• _Saved data entries_
»»

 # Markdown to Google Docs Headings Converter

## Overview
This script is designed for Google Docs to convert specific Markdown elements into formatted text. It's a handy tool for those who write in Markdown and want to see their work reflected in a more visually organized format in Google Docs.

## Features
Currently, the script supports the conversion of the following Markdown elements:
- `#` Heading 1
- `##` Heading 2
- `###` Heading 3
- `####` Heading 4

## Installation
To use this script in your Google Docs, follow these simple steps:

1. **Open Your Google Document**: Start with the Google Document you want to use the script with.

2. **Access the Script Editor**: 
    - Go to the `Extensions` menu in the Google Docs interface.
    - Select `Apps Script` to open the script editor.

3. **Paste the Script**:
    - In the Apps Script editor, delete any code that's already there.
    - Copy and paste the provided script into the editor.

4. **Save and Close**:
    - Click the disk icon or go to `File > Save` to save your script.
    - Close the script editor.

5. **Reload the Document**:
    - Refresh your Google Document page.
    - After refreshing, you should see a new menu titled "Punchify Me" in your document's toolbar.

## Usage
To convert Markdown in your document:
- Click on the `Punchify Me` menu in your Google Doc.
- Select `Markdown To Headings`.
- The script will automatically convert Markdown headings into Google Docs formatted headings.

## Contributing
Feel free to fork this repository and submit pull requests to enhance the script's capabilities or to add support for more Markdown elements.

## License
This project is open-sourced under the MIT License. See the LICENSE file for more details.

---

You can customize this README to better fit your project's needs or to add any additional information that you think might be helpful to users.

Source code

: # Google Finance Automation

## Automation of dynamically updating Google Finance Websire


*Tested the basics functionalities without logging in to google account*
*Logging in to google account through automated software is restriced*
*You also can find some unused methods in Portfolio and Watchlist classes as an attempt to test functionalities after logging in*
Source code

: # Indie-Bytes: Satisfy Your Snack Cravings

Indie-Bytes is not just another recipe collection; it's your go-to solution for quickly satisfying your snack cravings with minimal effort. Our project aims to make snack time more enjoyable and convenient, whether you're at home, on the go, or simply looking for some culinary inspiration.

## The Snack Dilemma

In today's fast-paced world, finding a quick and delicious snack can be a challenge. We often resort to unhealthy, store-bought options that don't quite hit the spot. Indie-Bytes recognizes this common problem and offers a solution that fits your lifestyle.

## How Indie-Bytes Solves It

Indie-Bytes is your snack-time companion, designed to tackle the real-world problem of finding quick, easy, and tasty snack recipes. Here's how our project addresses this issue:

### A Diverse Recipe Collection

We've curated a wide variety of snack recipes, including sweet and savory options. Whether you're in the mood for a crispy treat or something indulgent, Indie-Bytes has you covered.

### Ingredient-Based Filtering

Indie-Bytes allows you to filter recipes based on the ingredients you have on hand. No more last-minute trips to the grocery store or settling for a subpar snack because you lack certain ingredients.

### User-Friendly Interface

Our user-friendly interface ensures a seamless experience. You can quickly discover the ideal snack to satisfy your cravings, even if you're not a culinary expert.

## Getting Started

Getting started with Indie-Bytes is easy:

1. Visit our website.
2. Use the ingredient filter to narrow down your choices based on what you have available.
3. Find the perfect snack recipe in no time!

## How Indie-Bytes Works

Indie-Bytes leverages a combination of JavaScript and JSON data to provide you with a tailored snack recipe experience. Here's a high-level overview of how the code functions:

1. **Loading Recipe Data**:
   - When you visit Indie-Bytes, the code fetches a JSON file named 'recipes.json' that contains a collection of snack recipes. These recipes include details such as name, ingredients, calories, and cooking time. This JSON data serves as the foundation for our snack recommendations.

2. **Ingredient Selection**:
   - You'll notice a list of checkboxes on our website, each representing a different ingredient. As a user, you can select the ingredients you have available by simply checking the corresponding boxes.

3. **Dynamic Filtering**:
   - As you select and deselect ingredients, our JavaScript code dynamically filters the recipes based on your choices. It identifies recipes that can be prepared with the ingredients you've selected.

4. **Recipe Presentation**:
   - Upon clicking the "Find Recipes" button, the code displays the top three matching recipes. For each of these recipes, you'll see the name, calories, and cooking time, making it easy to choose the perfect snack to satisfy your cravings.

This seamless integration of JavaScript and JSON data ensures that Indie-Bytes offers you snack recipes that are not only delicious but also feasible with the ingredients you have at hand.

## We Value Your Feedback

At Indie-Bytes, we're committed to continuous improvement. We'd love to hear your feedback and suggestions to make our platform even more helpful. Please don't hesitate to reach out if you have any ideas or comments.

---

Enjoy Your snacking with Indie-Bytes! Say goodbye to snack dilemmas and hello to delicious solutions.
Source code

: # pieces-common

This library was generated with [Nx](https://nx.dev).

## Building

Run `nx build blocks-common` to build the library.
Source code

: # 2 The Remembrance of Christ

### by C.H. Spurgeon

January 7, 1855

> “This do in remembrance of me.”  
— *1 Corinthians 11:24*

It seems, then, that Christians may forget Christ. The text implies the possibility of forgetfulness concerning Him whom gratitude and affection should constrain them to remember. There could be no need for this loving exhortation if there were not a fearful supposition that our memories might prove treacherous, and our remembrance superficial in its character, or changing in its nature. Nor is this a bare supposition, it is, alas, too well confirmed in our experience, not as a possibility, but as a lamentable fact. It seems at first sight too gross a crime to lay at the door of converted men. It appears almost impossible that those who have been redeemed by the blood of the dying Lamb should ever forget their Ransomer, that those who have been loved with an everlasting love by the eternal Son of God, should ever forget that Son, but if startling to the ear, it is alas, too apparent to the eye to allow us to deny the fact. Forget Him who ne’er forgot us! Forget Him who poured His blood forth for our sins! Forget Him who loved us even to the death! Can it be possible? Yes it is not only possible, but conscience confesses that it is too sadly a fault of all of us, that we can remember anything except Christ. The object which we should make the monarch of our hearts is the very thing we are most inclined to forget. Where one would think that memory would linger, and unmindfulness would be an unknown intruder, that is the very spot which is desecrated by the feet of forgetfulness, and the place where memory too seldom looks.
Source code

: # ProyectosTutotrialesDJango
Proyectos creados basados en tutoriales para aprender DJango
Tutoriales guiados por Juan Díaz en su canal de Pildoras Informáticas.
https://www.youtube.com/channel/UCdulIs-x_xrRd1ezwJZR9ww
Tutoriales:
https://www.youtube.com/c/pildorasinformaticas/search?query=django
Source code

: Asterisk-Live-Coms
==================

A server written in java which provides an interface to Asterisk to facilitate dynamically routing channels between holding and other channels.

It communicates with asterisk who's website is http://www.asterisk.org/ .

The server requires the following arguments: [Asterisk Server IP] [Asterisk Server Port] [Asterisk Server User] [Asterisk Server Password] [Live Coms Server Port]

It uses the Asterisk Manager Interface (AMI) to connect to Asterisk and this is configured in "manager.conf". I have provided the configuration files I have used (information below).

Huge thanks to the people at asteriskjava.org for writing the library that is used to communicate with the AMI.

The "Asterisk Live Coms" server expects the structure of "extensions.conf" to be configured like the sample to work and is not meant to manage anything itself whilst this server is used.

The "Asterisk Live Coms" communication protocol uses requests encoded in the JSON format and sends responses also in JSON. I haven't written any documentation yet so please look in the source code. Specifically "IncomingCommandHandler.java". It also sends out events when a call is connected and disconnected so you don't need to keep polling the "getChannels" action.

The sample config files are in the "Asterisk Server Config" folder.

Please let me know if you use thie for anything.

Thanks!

««
»»

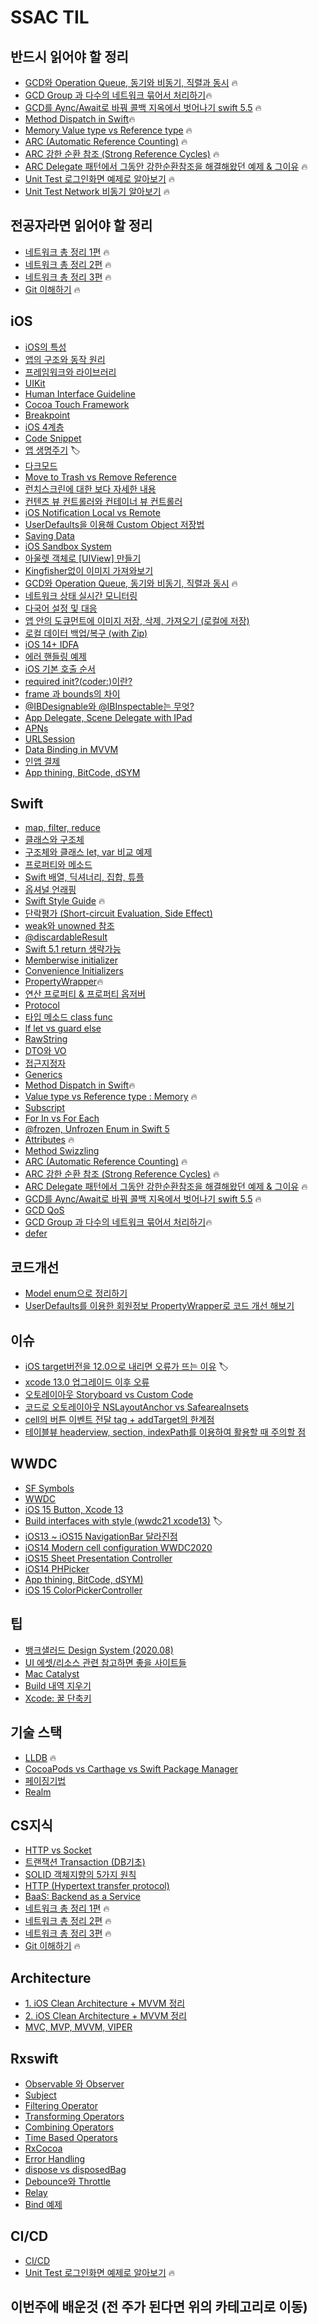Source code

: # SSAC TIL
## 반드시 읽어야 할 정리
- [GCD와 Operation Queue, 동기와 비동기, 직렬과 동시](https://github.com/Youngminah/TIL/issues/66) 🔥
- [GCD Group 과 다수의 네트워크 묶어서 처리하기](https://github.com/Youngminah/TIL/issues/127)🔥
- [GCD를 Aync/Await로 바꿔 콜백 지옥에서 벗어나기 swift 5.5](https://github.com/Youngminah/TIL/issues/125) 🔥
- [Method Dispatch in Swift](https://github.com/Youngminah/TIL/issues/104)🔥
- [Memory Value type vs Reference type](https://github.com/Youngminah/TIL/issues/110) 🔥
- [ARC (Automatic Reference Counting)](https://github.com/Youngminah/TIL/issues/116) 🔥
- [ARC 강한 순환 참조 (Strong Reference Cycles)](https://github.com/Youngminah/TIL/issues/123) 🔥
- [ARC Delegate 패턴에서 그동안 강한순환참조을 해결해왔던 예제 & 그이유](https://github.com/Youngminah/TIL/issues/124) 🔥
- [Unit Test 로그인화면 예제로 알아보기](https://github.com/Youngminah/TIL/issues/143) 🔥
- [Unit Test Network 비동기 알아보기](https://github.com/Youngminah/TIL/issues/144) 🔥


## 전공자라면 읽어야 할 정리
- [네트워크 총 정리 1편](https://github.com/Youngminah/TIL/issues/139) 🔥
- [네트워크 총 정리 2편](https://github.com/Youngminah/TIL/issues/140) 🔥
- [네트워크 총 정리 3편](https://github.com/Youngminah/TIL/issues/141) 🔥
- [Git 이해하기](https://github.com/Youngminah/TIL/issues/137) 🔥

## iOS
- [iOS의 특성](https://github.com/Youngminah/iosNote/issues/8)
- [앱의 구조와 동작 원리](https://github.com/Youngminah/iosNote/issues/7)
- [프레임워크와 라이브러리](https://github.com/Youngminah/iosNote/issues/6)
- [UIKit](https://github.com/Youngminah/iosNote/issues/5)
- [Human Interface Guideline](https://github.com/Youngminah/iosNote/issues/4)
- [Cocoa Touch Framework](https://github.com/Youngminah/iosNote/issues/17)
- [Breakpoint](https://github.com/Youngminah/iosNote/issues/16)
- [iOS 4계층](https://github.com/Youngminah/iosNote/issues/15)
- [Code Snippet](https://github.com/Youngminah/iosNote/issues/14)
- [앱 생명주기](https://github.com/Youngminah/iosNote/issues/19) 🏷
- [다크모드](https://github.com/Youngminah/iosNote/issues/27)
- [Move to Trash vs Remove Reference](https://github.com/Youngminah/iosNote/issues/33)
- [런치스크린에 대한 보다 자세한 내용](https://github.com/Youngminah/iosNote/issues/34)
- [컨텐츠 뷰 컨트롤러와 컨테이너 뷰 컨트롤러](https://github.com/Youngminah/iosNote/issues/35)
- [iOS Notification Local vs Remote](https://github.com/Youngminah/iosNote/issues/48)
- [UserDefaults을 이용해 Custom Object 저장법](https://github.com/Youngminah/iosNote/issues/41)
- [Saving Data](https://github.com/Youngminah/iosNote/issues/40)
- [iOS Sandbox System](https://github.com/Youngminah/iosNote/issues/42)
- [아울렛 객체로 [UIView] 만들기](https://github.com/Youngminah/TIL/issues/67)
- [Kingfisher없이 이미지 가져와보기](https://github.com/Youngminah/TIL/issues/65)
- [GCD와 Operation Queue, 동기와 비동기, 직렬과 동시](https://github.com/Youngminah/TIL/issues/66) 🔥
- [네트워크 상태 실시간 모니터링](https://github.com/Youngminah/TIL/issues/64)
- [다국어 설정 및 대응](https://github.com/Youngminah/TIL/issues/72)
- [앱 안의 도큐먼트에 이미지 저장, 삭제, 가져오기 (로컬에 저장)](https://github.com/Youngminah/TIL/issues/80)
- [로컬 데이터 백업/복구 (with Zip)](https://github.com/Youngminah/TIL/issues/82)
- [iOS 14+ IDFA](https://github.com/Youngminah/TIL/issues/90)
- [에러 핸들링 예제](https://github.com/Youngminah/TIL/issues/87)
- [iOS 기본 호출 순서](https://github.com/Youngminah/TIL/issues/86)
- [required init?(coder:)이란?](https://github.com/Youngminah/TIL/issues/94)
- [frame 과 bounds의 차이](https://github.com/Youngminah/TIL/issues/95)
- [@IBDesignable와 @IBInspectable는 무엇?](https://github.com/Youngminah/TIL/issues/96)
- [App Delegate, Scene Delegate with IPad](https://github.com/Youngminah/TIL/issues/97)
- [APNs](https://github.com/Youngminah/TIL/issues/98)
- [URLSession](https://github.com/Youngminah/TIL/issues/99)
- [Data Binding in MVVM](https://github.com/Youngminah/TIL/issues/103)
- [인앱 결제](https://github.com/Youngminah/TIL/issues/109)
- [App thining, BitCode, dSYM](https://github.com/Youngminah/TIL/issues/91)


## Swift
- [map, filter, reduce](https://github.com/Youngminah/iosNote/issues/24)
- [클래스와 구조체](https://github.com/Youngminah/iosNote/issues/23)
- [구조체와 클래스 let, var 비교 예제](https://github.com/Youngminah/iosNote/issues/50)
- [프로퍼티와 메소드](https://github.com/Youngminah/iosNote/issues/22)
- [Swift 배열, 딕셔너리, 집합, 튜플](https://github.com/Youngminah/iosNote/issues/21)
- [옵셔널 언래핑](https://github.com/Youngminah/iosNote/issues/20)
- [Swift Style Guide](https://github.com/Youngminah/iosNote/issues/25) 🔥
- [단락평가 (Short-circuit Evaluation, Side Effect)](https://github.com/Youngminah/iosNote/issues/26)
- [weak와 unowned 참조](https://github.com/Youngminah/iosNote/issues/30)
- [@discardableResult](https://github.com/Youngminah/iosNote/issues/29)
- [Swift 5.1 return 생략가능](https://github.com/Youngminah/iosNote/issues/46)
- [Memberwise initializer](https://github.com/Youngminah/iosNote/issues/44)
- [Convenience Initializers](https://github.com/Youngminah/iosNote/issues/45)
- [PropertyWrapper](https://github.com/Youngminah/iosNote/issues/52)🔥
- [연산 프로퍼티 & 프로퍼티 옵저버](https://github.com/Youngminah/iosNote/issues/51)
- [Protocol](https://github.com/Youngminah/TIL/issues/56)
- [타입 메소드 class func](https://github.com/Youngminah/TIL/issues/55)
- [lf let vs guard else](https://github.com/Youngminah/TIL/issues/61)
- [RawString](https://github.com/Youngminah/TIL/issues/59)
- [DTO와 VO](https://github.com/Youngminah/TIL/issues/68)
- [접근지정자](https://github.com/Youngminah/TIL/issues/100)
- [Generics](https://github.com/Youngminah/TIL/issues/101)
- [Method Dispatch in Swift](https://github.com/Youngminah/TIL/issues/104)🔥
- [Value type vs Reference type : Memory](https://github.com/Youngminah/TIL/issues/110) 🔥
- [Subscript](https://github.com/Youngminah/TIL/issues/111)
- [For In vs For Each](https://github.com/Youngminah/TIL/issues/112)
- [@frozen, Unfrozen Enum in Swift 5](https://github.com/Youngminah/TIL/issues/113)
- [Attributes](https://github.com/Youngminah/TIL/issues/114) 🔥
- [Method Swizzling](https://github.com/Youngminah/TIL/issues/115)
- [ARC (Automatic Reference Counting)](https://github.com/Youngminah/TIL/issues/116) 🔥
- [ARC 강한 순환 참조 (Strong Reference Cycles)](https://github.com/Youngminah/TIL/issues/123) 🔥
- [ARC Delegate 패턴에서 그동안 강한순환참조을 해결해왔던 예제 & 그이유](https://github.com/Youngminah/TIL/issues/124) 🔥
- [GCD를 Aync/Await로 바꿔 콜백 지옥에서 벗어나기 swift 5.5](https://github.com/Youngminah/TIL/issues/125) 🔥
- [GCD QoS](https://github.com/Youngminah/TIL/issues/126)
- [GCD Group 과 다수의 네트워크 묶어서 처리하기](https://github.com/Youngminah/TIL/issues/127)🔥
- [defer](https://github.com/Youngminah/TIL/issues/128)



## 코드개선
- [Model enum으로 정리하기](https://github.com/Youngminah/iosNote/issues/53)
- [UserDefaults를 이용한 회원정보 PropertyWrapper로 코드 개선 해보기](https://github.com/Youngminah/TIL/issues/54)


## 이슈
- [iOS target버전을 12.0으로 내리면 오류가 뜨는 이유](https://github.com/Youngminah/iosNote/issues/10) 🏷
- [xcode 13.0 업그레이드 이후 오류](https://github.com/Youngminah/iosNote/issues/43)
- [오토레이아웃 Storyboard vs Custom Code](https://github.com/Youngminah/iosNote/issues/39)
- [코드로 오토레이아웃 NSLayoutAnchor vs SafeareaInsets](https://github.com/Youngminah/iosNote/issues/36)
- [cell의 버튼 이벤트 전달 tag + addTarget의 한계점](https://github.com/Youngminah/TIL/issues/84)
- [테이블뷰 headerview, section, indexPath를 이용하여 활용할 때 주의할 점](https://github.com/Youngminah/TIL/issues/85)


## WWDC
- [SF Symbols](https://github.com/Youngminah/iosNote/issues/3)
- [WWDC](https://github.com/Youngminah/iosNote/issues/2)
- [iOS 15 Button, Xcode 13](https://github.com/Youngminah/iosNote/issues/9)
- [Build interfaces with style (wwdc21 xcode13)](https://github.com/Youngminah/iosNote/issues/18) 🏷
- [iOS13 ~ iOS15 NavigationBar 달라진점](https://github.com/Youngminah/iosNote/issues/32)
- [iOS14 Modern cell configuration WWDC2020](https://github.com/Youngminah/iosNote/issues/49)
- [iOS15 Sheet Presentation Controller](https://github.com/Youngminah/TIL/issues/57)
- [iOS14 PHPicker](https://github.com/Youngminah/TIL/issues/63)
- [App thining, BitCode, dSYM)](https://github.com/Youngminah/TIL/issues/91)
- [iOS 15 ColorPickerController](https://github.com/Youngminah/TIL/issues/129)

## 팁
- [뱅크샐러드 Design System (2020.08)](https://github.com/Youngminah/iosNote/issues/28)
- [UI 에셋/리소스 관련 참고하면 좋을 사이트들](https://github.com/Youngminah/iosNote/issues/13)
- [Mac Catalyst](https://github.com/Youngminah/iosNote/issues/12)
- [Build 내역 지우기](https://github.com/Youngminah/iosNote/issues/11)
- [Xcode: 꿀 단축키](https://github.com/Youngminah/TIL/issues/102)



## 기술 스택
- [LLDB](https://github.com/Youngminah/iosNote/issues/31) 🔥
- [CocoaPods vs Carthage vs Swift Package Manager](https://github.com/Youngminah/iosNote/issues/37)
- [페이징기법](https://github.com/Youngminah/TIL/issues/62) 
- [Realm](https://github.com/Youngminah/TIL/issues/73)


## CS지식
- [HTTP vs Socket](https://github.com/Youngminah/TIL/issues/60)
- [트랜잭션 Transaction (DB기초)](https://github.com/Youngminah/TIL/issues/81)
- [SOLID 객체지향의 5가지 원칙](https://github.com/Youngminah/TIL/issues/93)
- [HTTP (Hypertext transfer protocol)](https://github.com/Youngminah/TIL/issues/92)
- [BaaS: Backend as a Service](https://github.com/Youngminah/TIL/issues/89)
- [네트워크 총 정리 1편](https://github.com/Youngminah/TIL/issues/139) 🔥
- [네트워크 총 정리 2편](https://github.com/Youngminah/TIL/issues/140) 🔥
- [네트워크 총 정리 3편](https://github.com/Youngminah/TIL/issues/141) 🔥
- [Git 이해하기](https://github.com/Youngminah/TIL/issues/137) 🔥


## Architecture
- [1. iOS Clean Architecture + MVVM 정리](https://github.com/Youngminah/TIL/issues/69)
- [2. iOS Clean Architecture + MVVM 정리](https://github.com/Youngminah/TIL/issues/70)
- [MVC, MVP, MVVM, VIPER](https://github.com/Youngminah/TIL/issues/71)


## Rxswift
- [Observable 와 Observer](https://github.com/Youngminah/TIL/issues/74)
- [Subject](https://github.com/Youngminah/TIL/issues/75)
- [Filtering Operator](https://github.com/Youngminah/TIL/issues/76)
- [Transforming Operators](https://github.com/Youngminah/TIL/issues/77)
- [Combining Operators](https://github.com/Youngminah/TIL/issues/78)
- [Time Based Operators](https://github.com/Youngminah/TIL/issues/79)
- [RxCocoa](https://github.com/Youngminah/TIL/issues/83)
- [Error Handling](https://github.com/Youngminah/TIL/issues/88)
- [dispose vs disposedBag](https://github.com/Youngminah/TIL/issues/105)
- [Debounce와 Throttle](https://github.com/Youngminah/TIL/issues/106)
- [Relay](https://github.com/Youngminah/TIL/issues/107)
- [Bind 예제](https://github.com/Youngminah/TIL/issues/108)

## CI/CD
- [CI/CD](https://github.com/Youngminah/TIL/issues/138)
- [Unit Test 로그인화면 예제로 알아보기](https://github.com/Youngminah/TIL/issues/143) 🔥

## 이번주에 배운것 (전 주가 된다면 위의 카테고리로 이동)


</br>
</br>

««
»»

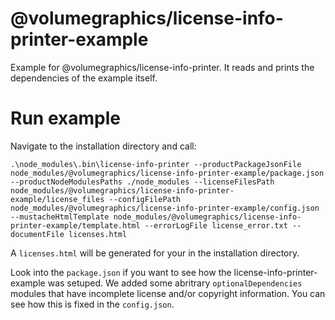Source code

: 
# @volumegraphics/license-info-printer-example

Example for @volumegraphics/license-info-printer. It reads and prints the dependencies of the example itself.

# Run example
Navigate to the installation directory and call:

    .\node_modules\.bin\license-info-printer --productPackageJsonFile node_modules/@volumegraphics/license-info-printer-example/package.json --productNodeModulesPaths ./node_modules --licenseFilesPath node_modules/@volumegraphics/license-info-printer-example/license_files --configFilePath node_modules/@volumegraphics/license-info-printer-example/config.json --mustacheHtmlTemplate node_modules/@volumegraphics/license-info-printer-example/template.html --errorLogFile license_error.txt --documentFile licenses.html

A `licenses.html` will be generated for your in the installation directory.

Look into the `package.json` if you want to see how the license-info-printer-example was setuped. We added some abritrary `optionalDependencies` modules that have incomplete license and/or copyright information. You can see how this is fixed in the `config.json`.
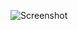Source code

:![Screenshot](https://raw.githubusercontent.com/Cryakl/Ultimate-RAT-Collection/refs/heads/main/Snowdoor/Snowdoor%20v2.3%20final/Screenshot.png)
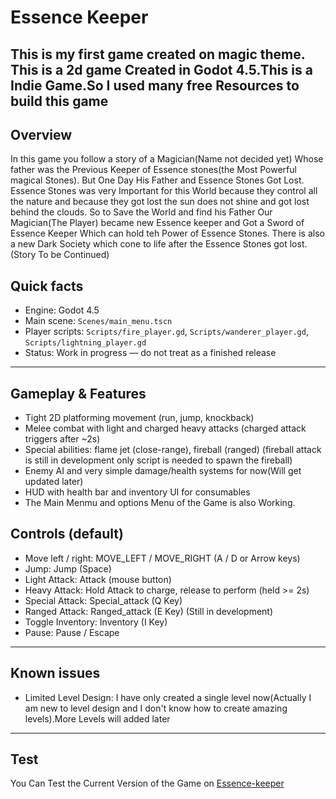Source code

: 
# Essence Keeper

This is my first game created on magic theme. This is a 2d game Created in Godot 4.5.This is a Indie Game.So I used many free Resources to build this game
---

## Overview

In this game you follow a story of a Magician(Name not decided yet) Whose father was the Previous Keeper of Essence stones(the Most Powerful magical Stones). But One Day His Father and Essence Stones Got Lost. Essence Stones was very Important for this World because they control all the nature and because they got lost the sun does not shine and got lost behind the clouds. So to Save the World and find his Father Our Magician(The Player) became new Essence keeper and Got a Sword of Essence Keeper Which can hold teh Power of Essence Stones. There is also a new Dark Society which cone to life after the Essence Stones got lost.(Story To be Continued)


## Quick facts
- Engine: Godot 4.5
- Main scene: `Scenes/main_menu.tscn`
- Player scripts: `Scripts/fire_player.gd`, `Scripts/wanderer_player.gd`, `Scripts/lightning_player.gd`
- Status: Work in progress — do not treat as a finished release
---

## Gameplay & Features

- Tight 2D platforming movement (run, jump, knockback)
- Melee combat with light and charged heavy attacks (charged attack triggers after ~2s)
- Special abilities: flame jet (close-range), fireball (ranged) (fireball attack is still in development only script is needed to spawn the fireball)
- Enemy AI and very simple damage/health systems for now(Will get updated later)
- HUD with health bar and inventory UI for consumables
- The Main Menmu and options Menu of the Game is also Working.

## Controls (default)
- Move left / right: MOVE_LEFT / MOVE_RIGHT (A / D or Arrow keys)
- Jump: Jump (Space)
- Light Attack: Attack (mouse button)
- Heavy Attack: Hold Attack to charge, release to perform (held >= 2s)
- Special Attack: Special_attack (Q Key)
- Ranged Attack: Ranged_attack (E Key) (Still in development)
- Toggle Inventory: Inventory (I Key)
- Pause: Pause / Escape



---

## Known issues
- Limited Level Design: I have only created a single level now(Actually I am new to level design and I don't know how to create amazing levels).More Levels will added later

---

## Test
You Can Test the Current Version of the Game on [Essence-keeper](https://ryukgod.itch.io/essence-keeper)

««

• _AIM OF THE TASK_
The answer must consist of each line from the entries that contains the string "licenses".

• _COMPLETED EXERCISE_
    .\node_modules\.bin\license-info-printer --productPackageJsonFile node_modules/@volumegraphics/license-info-printer-example/package.json --productNodeModulesPaths ./node_modules --licenseFilesPath node_modules/@volumegraphics/license-info-printer-example/license_files --configFilePath node_modules/@volumegraphics/license-info-printer-example/config.json --mustacheHtmlTemplate node_modules/@volumegraphics/license-info-printer-example/template.html --errorLogFile license_error.txt --documentFile licenses.html
A `licenses.html` will be generated for your in the installation directory.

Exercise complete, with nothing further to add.